→ **WORK REQUIRED**
Starting at the line containing "### Challenges and Difficulties Encountered" and ending at the line containing "After pulling the", print every line of the material below exactly, both ends included, and stop there.
Start of EXERCISE MATERIALS
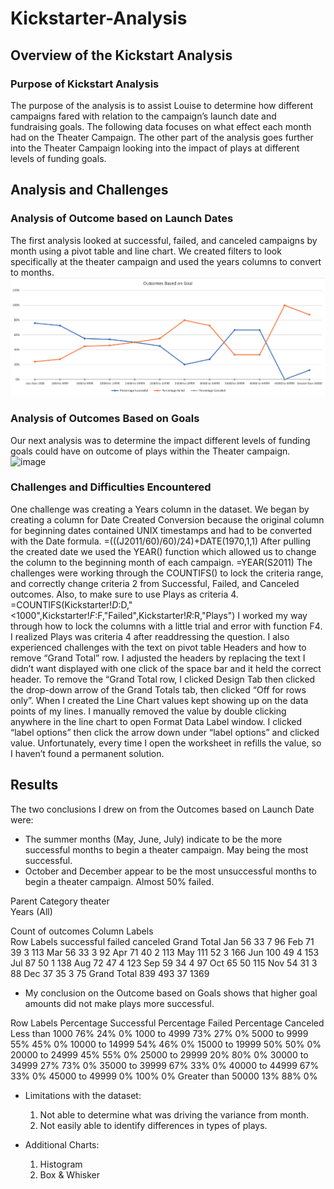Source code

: # Kickstarter-Analysis

## Overview of the Kickstart Analysis

### Purpose of Kickstart Analysis
The purpose of the analysis is to assist Louise to determine how different campaigns fared with relation to the campaign’s launch date and fundraising goals.   The following data focuses on what effect each month had on the Theater Campaign.  The other part of the analysis goes further into the Theater Campaign looking into the impact of plays at different levels of funding goals.

## Analysis and Challenges

### Analysis of Outcome based on Launch Dates
The first analysis looked at successful, failed, and canceled campaigns by month using a pivot table and line chart.  We created filters to look specifically at the theater campaign and used the years columns to convert to months. 
![image](https://github.com/bradrobe/ExcelChallenge1/blob/main/Outcomes_vs_Goals.png)
### Analysis of Outcomes Based on Goals
Our next analysis was to determine the impact different levels of funding goals could have on outcome of plays within the Theater campaign.
![image](https://github.com/bradrobe/ExcelChallenge1/blob/main/Outcome_vs_Goals.png)
### Challenges and Difficulties Encountered
One challenge was creating a Years column in the dataset.  We began by creating a column for Date Created Conversion because the original column for beginning dates contained UNIX timestamps and had to be converted with the Date formula. =(((J2011/60)/60)/24)+DATE(1970,1,1)
After pulling the created date we used the YEAR() function which allowed us to change the column to the beginning month of each campaign.  =YEAR(S2011)
The challenges were working through the COUNTIFS() to lock the criteria range, and correctly change criteria 2 from Successful, Failed, and Canceled outcomes.  Also, to make sure to use Plays as criteria 4.  =COUNTIFS(Kickstarter!$D:$D,"<1000",Kickstarter!$F:$F,"Failed",Kickstarter!$R:$R,"Plays")
I worked my way through how to lock the columns with a little trial and error with function F4.  I realized Plays was criteria 4 after readdressing the question.
I also experienced challenges with the text on pivot table Headers and how to remove “Grand Total” row.  I adjusted the headers by replacing the text I didn’t want displayed with one click of the space bar and it held the correct header.  To remove the “Grand Total row, I clicked Design Tab then clicked the drop-down arrow of the Grand Totals tab, then clicked “Off for rows only”.
When I created the Line Chart values kept showing up on the data points of my lines.  I manually removed the value by double clicking anywhere in the line chart to open Format Data Label window.  I clicked “label options” then click the arrow down under “label options” and clicked value.  Unfortunately, every time I open the worksheet in refills the value, so I haven’t found a permanent solution.

## Results
The two conclusions I drew on from the Outcomes based on Launch Date were:
- The summer months (May, June, July) indicate to be the more successful months to begin a theater campaign.  May being the most successful.
- October and December appear to be the most unsuccessful months to begin a theater campaign.  Almost 50% failed.

Parent Category	theater			
Years	(All)			
				
Count of outcomes	Column Labels			
Row Labels	successful	failed	canceled	Grand Total
Jan	56	33	7	96
Feb	71	39	3	113
Mar	56	33	3	92
Apr	71	40	2	113
May	111	52	3	166
Jun	100	49	4	153
Jul	87	50	1	138
Aug	72	47	4	123
Sep	59	34	4	97
Oct	65	50		115
Nov	54	31	3	88
Dec	37	35	3	75
Grand Total	839	493	37	1369

- My conclusion on the Outcome based on Goals shows that higher goal amounts did not make plays more successful.

Row Labels	 Percentage Successful	 Percentage Failed	 Percentage Canceled
 Less than 1000	76%	24%	0%
1000 to 4999	73%	27%	0%
5000 to 9999	55%	45%	0%
10000 to 14999	54%	46%	0%
15000 to 19999	50%	50%	0%
20000 to 24999	45%	55%	0%
25000 to 29999	20%	80%	0%
30000 to 34999	27%	73%	0%
35000 to 39999	67%	33%	0%
40000 to 44999	67%	33%	0%
45000 to 49999	0%	100%	0%
Greater than 50000	13%	88%	0%

- Limitations with the dataset:
	1.  Not able to determine what was driving the variance from month.
	2.   Not easily able to identify differences in types of plays.
	
- Additional Charts:
	1.  Histogram
	2.  Box & Whisker
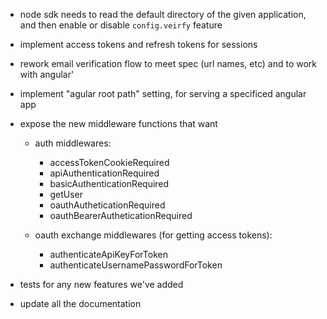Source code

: * node sdk needs to read the default directory of the given application, and then enable or disable `config.veirfy` feature
* implement access tokens and refresh tokens for sessions
* rework email verification flow to meet spec (url names, etc) and to work with angular'
* implement "agular root path" setting, for serving a specificed angular app
* expose the new middleware functions that want
  * auth middlewares:
    * accessTokenCookieRequired
    * apiAuthenticationRequired
    * basicAuthenticationRequired
    * getUser
    * oauthAutheticationRequired
    * oauthBearerAutheticationRequired

  * oauth exchange middlewares (for getting access tokens):

    * authenticateApiKeyForToken
    * authenticateUsernamePasswordForToken


* tests for any new features we've added

* update all the documentation
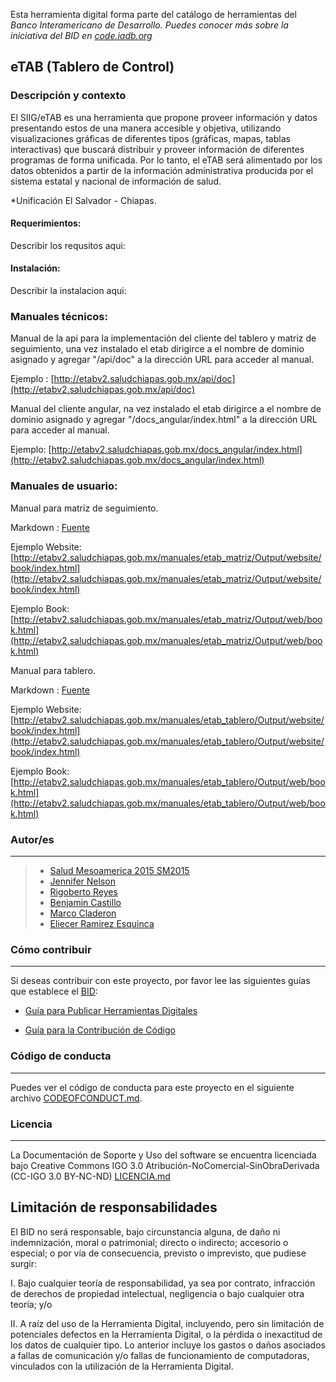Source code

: Esta herramienta digital forma parte del catálogo de herramientas del **Banco Interamericano de Desarrollo*. Puedes conocer más sobre la iniciativa del BID en [code.iadb.org](code.iadb.org)*

  

## eTAB (Tablero de Control) 

  

### Descripción y contexto

  

El SIIG/eTAB es una herramienta que propone proveer información y datos presentando estos de una manera accesible y objetiva, utilizando visualizaciones gráficas de diferentes tipos (gráficas, mapas, tablas interactivas) que buscará distribuir y proveer información de diferentes programas de forma unificada. Por lo tanto, el eTAB será alimentado por los datos obtenidos a partir de la información administrativa producida por el sistema estatal y nacional de información de salud.

*Unificación El Salvador - Chiapas.


#### Requerimientos:

Describir los requsitos aqui:


#### Instalación:

Describir la instalacion aqui:


### Manuales técnicos:

Manual de la api para la implementación del cliente del tablero y matriz de seguimiento, una vez instalado el etab dirigirce a el nombre de dominio asignado y agregar "/api/doc" a la dirección URL para acceder al manual.

Ejemplo : [http://etabv2.saludchiapas.gob.mx/api/doc](http://etabv2.saludchiapas.gob.mx/api/doc)


Manual del cliente angular, na vez instalado el etab dirigirce a el nombre de dominio asignado y agregar "/docs_angular/index.html" a la dirección URL para acceder al manual.

Ejemplo: [http://etabv2.saludchiapas.gob.mx/docs_angular/index.html](http://etabv2.saludchiapas.gob.mx/docs_angular/index.html)

### Manuales de usuario:

Manual para matriz de seguimiento.

Markdown : [Fuente](https://github.com/rigosv/etab/blob/master/public/manuales/etab_matriz/)

Ejemplo Website: [http://etabv2.saludchiapas.gob.mx/manuales/etab_matriz/Output/website/book/index.html](http://etabv2.saludchiapas.gob.mx/manuales/etab_matriz/Output/website/book/index.html)

Ejemplo Book: [http://etabv2.saludchiapas.gob.mx/manuales/etab_matriz/Output/web/book.html](http://etabv2.saludchiapas.gob.mx/manuales/etab_matriz/Output/web/book.html)



Manual para tablero.

Markdown : [Fuente](https://github.com/rigosv/etab/blob/master/public/manuales/etab_tablero/)

Ejemplo Website: [http://etabv2.saludchiapas.gob.mx/manuales/etab_tablero/Output/website/book/index.html](http://etabv2.saludchiapas.gob.mx/manuales/etab_tablero/Output/website/book/index.html)

Ejemplo Book: [http://etabv2.saludchiapas.gob.mx/manuales/etab_tablero/Output/web/book.html](http://etabv2.saludchiapas.gob.mx/manuales/etab_tablero/Output/web/book.html)

### Autor/es
  

---
> - [Salud Mesoamerica 2015 SM2015](https://www.iadb.org)
> - [Jennifer Nelson ](mailto:jennifern@iadb.org)
> - [Rigoberto Reyes ](https://github.com/rigosv "Github")
> - [Benjamin Castillo ](https://github.com/bcastillo "Github")
> - [Marco Claderon ](https://github.com/m2rc8 "Github")
> - [Eliecer Ramirez Esquinca](https://github.com/checherman "Github")



### Cómo contribuir

  

---

Si deseas contribuir con este proyecto, por favor lee las siguientes guías que establece el [BID](https://www.iadb.org/es  "BID"):

*  [Guía para Publicar Herramientas Digitales](https://el-bid.github.io/guia-de-publicacion/  "Guía para Publicar")

*  [Guía para la Contribución de Código](https://github.com/EL-BID/Plantilla-de-repositorio/blob/master/CONTRIBUTING.md  "Guía de Contribución de Código")

  

### Código de conducta

---

Puedes ver el código de conducta para este proyecto en el siguiente archivo [CODEOFCONDUCT.md](https://github.com/EL-BID/Supervision-SISBEN-ML/blob/master/CODEOFCONDUCT.md).

  


### Licencia
---

La Documentación de Soporte y Uso del software se encuentra licenciada bajo Creative Commons IGO 3.0 Atribución-NoComercial-SinObraDerivada (CC-IGO 3.0 BY-NC-ND) [LICENCIA.md](https://github.com/rigosv/etab/blob/master/LICENSE.md)

  

## Limitación de responsabilidades

  

El BID no será responsable, bajo circunstancia alguna, de daño ni indemnización, moral o patrimonial; directo o indirecto; accesorio o especial; o por vía de consecuencia, previsto o imprevisto, que pudiese surgir:

I. Bajo cualquier teoría de responsabilidad, ya sea por contrato, infracción de derechos de propiedad intelectual, negligencia o bajo cualquier otra teoría; y/o

II. A raíz del uso de la Herramienta Digital, incluyendo, pero sin limitación de potenciales defectos en la Herramienta Digital, o la pérdida o inexactitud de los datos de cualquier tipo. Lo anterior incluye los gastos o daños asociados a fallas de comunicación y/o fallas de funcionamiento de computadoras, vinculados con la utilización de la Herramienta Digital.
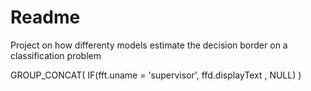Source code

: # Readme
Project on how differenty models estimate the decision border on a classification problem

GROUP_CONCAT( IF(fft.uname = 'supervisor', ffd.displayText , NULL) )
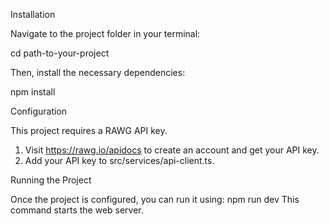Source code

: Installation

Navigate to the project folder in your terminal:

cd path-to-your-project

Then, install the necessary dependencies:

npm install

Configuration

This project requires a RAWG API key.

1. Visit https://rawg.io/apidocs to create an account and get your API key.
2. Add your API key to src/services/api-client.ts.

Running the Project

Once the project is configured, you can run it using:
npm run dev
This command starts the web server.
End of EXERCISE MATERIALS
→ **ANSWER AREA**
### Challenges and Difficulties Encountered
One challenge was creating a Years column in the dataset.  We began by creating a column for Date Created Conversion because the original column for beginning dates contained UNIX timestamps and had to be converted with the Date formula. =(((J2011/60)/60)/24)+DATE(1970,1,1)
After pulling the created date we used the YEAR() function which allowed us to change the column to the beginning month of each campaign.  =YEAR(S2011)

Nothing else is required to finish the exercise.